▶ _WORK TO BE COMPLETED_
Find every line in the records below that holds the word "องไม", and copy each one.

▶ _PROVIDED RECORDS_
== Segment start ==

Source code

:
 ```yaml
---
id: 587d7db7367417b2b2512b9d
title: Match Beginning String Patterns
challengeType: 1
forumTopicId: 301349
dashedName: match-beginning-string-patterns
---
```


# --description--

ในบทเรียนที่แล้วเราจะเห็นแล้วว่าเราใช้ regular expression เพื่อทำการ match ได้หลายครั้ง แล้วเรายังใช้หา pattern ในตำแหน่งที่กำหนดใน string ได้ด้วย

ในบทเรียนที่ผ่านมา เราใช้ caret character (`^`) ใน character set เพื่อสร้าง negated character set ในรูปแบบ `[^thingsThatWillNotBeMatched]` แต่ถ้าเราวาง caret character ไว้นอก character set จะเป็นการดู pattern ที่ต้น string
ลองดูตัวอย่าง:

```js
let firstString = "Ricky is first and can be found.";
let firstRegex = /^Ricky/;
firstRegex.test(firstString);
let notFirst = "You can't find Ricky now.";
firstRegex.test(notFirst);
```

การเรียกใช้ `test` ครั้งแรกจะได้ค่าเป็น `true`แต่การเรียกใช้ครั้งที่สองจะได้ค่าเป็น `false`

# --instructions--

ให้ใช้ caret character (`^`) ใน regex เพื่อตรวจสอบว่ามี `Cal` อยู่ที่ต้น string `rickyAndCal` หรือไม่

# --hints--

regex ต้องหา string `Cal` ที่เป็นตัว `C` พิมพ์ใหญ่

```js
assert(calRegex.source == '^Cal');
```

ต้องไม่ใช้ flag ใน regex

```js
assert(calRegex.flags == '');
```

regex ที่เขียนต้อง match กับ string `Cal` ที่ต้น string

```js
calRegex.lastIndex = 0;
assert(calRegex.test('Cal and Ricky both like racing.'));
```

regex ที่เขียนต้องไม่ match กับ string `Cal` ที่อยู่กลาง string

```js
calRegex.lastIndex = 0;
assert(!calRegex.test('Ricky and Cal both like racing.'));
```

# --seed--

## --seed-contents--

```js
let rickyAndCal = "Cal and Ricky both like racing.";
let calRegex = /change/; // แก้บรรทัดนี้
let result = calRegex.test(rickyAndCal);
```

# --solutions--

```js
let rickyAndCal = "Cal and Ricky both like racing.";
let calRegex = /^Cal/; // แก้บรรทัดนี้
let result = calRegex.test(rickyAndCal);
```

== Segment end ==

▶ _REPLY TO THE TASK_
ต้องไม่ใช้ flag ใน regex
regex ที่เขียนต้องไม่ match กับ string `Cal` ที่อยู่กลาง string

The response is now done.